| TASK TO COMPLETE |
Please give back only the lines below from the one containing "<td><p>0000006951</p></td>" to the one containing "<td><p>2012-12-24</p></td>", each repeated word for word, both ends included.

--- AVAILABLE DATA Enclosed Below ---

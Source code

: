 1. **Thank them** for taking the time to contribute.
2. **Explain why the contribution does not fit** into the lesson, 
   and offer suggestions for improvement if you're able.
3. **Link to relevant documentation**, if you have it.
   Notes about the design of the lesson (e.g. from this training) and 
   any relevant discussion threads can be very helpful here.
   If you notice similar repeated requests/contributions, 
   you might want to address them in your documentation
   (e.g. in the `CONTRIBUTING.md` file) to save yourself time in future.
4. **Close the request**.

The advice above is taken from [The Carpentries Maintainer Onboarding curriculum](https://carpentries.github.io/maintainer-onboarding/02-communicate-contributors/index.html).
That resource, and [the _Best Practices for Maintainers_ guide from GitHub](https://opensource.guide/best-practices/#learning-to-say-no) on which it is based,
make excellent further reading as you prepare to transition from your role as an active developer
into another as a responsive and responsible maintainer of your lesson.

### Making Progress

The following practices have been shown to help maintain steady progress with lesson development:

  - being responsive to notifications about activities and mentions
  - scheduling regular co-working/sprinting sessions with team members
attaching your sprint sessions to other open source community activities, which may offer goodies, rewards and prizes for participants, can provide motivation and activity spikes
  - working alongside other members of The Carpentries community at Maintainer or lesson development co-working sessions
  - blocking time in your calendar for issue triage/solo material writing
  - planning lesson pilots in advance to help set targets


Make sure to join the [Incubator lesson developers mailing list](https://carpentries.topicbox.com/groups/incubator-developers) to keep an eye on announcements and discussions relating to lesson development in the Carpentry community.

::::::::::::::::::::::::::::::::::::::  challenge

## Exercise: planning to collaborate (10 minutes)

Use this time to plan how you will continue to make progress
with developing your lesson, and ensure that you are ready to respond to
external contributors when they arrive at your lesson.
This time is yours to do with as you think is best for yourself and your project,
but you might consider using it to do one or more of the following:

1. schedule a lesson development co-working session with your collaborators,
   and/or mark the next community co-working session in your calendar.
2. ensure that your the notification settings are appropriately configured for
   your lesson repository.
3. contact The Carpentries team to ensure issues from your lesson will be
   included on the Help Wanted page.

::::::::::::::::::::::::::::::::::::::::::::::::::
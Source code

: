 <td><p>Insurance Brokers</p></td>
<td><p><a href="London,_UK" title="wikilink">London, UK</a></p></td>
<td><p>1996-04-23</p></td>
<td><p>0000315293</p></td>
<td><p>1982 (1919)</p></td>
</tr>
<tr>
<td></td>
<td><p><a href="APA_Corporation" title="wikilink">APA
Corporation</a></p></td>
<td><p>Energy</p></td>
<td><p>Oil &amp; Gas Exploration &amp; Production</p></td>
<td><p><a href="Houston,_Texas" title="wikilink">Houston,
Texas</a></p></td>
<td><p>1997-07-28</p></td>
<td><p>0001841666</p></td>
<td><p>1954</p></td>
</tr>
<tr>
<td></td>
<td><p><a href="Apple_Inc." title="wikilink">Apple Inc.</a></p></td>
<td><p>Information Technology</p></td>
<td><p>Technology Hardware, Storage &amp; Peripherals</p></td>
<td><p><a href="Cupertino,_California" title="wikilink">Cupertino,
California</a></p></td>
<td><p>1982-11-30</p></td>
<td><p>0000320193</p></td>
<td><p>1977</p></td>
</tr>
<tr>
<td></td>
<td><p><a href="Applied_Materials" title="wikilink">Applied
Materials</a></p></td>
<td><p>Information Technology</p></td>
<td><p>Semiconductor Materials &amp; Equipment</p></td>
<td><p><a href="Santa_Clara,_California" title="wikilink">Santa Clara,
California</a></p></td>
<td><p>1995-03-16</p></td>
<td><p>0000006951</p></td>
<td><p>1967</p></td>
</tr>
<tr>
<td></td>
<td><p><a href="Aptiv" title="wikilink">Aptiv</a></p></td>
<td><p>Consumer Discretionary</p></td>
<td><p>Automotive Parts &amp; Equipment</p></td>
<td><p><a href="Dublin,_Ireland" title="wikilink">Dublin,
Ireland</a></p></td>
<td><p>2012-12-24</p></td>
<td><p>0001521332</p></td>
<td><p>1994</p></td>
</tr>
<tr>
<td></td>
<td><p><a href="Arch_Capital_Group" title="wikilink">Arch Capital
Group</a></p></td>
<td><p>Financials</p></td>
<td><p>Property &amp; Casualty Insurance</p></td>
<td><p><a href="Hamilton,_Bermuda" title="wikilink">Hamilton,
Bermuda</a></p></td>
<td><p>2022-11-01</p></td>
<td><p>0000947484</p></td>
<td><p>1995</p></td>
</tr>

--- End of Enclosed AVAILABLE DATA ---

| TASK ANSWER |
<td><p>0000006951</p></td>
<td><p>1967</p></td>
</tr>
<tr>
<td></td>
<td><p><a href="Aptiv" title="wikilink">Aptiv</a></p></td>
<td><p>Consumer Discretionary</p></td>
<td><p>Automotive Parts &amp; Equipment</p></td>
<td><p><a href="Dublin,_Ireland" title="wikilink">Dublin,
Ireland</a></p></td>
<td><p>2012-12-24</p></td>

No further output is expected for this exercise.